# Trying to decide...



## Shipwreck (Jan 26, 2006)

I just checked out a RRA midlength quadrail AR - Still debating... I love the look of an AR, and was planning to get one soon. But when I hold it, it just doesn't feel as comfortable as the PS90.

Might be because the PS90 is my first rifle. But, it isn't as comfortable to hold other rifles as it is to hold the PS90.

I do have a friend locally who has an AR - if we can ever work out our scheduled... I will definetly wait to try his before I make my final decision. He doesn't have a quad rail on his, but it will still be close enough for me to decide...


----------



## scooter (May 9, 2006)

Shipwreck said:


> I just checked out a RRA midlength quadrail AR - Still debating... I love the look of an AR, and was planning to get one soon. But when I hold it, it just doesn't feel as comfortable as the PS90.
> 
> Might be because the PS90 is my first rifle.

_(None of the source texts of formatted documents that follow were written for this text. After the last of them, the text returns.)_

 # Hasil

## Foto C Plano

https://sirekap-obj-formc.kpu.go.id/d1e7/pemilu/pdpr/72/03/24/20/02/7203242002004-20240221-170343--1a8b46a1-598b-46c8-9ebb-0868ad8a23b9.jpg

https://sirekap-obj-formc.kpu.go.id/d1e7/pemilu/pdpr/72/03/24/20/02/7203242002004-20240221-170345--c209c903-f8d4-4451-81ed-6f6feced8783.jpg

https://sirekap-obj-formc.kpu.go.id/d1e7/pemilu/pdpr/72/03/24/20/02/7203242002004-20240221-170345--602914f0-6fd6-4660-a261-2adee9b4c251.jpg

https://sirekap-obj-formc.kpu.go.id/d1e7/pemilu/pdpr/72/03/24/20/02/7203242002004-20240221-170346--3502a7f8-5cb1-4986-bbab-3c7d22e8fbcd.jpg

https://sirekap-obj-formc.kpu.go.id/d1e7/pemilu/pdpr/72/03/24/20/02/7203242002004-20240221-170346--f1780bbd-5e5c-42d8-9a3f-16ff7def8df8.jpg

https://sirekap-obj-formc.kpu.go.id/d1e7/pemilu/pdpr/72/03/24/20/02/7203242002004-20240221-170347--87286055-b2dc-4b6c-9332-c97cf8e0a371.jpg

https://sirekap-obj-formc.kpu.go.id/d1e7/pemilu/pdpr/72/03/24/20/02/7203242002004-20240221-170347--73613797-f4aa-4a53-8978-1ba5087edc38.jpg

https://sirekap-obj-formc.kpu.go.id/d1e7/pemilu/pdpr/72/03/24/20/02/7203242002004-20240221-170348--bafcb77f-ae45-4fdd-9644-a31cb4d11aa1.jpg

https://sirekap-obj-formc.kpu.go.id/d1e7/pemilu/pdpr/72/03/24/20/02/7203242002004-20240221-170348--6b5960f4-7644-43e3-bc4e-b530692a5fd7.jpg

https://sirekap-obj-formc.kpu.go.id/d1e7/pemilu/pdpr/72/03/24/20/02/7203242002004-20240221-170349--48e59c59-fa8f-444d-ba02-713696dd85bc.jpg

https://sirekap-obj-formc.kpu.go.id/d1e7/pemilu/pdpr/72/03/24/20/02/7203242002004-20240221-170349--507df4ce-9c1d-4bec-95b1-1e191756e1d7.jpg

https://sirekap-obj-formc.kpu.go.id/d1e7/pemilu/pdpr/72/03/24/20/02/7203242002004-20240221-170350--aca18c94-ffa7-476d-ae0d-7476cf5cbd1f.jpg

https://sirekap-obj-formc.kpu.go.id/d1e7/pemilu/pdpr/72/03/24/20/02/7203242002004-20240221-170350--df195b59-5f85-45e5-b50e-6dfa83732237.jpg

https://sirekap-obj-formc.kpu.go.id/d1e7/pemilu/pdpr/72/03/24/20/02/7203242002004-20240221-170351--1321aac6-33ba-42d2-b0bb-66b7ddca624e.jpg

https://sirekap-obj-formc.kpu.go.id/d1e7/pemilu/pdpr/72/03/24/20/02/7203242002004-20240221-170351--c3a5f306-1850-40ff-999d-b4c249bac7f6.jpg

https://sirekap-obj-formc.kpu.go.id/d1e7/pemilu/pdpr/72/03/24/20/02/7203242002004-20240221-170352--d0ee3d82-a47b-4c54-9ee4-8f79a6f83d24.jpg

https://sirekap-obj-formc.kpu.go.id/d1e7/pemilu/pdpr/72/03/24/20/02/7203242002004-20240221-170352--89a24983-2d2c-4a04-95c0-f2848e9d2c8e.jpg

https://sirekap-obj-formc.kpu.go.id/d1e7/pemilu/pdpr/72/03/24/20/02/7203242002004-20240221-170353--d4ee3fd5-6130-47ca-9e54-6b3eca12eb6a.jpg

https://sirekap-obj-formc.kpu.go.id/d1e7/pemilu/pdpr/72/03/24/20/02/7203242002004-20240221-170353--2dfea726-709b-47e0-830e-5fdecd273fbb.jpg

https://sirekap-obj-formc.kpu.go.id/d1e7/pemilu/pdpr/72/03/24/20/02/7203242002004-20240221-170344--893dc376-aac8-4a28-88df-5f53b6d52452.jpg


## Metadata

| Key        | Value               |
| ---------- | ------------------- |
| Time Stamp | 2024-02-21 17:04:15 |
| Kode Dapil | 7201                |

But, it isn't as comfortable to hold other rifles as it is to hold the PS90.
> 
> I do have a friend locally who has an AR - if we can ever work out our scheduled... I will definetly wait to try his before I make my final decision. He doesn't have a quad rail on his, but it will still be close enough for me to decide...

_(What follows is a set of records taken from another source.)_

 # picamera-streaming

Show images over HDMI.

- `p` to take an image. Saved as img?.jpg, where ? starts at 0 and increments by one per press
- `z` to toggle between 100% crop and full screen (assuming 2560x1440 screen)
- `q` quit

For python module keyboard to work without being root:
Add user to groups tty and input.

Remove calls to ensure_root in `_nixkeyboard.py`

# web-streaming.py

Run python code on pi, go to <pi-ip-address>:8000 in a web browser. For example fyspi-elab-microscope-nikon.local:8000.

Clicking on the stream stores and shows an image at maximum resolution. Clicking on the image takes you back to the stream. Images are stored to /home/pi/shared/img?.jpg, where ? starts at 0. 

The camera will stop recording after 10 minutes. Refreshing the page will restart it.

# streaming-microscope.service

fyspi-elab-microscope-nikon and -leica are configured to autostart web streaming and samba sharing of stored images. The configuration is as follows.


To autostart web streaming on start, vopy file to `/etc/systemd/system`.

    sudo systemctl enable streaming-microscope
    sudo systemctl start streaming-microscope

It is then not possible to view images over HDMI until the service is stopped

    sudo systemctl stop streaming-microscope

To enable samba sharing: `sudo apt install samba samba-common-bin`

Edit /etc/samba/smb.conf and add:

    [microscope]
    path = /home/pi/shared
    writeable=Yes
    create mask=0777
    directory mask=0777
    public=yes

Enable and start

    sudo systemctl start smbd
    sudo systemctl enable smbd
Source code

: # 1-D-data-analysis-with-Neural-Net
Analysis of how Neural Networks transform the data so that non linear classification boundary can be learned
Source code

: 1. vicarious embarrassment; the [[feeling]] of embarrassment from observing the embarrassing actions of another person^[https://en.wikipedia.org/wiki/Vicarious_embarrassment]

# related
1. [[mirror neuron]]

I think I understand about your comfort statement but (JMO) In our not so grand future I would be more concerned with longer range accuracy and power.(The AR will be better at both than the PS90) .Then ya have some of both worlds, the ps90 for up close and dirty and the AR to "reach out and touch someone":mrgreen: :mrgreen:


----------



## Baldy (Jun 21, 2006)

Yep! The 9mm is about done at 50yds but that AR can reach out there. I shot the 9mm AR about two weeks ago and it was a blast. Friend has AR-15 and were going out in a week or so and fire it. Man I can't wait.


----------



## Shipwreck (Jan 26, 2006)

Well, with the right ammo, the PS90 can go to 200 meters. But, w/ an EOtech, shooting very accurately past 100 yards gets tough. I'm sure I could probably hit a silhouette SOMEPLACE on the target w/ an eotech at 150 yards, but I don't know about past that point. I think ya need a magnified scope to take advantage of the AR's longer distance. 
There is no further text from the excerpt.